Tout ce que je sçais c'est que je souhaittais depuis longtems de vous avoir pour confrère, vous et Mr De Condorcet; car il faut absolument réhabiliter l'académie.
Je n'avais jamais entendu parler de Rigoley Juvigny. Je vous serai très obligé de m'aprendre s'il est parent de Mr Rigoley d'Ogny, Intendant des postes. C'est sans doute un grand génie et digne du siècle.
A L'égard de Gilles Piron, qui, à mon avis, n'a jamais travaillé que pour la foire, je ne crois pas l'avoir vu trois fois en ma vie. Je ne connais point du tout ses œuvres posthumes ou mortes, mais je puis jurer, et même parier que je n'ai jamais parlé au Roi de Prusse, ni de Piron, ni de Fréron, ni d'aucun de ces messieurs là.
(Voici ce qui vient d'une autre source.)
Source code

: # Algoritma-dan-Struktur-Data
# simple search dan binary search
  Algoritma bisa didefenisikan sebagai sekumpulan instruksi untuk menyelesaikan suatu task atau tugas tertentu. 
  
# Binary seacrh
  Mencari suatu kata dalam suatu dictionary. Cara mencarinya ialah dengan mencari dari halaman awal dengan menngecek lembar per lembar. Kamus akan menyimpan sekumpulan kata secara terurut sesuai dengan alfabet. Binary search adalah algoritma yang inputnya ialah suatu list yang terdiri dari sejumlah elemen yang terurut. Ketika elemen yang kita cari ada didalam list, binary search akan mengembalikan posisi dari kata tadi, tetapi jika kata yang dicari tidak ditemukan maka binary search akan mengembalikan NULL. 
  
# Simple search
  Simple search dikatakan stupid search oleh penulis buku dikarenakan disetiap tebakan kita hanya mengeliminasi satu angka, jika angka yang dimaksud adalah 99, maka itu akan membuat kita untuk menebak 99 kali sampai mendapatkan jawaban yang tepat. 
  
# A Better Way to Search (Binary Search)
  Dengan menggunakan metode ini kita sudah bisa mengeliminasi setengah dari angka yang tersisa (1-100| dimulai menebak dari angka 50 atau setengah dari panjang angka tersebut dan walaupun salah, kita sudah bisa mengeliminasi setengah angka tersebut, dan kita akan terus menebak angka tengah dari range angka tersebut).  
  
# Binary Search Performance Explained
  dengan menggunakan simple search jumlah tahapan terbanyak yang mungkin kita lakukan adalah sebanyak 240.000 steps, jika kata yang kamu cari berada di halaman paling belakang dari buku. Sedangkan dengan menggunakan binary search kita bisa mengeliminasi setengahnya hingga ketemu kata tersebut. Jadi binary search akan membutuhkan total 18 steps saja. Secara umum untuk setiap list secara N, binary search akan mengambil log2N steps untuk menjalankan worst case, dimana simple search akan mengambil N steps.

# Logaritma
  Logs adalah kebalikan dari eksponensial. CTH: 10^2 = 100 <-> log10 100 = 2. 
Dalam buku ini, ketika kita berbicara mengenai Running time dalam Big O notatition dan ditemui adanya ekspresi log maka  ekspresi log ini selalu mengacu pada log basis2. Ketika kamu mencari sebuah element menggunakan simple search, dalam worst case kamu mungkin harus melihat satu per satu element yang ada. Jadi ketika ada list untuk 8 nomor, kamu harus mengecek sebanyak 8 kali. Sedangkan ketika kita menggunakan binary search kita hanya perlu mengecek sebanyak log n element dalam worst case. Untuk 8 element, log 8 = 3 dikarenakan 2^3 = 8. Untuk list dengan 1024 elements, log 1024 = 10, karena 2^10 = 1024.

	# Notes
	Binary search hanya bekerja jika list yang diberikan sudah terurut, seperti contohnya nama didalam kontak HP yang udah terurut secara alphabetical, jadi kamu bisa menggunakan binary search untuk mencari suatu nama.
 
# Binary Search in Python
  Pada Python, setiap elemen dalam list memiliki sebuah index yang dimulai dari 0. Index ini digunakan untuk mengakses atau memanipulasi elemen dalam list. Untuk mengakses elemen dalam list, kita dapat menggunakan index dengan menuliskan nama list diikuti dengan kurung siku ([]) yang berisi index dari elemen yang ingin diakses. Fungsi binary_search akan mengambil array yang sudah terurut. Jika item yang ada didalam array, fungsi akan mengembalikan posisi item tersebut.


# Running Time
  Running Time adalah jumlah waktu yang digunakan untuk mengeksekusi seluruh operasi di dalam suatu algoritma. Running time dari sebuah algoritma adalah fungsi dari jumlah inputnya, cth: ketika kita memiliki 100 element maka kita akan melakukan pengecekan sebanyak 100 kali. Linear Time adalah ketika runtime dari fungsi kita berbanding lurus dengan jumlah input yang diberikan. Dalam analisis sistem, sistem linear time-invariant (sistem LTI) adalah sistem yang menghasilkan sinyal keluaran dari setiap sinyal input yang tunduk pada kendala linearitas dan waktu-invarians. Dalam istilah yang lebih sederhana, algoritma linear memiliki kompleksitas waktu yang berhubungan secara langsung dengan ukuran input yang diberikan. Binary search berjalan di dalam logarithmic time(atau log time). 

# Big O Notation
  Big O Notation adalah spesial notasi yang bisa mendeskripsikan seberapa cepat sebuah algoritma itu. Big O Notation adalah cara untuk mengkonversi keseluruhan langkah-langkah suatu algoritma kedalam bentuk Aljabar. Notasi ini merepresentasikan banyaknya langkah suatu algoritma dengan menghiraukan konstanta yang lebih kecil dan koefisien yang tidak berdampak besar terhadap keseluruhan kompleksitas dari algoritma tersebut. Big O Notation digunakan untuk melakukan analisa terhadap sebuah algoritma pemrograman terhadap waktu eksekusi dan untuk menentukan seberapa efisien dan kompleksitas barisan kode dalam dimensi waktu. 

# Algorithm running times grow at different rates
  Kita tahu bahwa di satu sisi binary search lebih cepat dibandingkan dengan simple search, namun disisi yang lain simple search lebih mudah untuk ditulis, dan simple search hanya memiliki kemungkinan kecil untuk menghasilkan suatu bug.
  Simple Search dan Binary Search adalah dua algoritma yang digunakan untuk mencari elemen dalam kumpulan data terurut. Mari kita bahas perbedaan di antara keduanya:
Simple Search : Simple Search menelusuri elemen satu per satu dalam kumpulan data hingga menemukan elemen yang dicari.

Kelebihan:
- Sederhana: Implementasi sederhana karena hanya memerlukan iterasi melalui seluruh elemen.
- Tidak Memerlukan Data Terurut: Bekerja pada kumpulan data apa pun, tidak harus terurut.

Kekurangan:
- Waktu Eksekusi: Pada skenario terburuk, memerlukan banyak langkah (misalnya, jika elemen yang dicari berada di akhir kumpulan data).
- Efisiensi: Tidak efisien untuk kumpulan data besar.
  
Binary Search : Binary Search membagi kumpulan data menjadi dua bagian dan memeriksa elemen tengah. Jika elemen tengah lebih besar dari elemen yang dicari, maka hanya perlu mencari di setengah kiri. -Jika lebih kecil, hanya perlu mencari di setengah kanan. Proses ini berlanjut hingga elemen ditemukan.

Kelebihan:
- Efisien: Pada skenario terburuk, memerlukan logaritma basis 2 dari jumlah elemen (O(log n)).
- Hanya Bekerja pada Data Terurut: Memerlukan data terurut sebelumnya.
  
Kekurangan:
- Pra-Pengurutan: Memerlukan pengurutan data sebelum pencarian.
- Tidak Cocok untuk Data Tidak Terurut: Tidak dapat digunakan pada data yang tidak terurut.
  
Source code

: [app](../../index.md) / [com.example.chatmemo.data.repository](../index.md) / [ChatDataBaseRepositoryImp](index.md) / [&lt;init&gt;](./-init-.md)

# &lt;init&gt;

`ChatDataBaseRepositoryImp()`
Je vous suis très obligé, mon cher ami, de l'avis que vous me donnez concernant la petite calomnie absurde dont je suis affublé dans cette édition de Gilles Piron. Voicy ma réponse que je vous prie de vouloir bien faire insérer dans le prochain mercure.
Je vais hazarder de vous envoier les Lettres chinoises sous l'envelope de Mr De Vaines. Vous permettrez que d'abord je lui envoie un éxemplaire pour lui, puisqu'il est juste de lui paier sa commission, et il y en aura un pour vous la poste d'après. Mais je doute beaucoup que ces paquets arrivent à bon port. J'en avais adressé un à Mr D'Argental qu'il n'a point reçu. Les obstacles et les gênes se multiplient de tous les côtés. Je vois bien qu'il faut que je renonce à la Littérature, et que je me borne à bâtir des maisons, et attendant que j'assemble les quatre ais de ma bierre. Je suis dans ma quatrevingt troisième année, quoiqu'on dise. Il y a environ quatrevingt que je suis malade, et j'ai été persécuté environ soixante. Voilà à peu près le sort des gens de Lettres.
Portez vous bien mon cher ami, écrasez l'envie, combattez, triomphez, et aimez moi.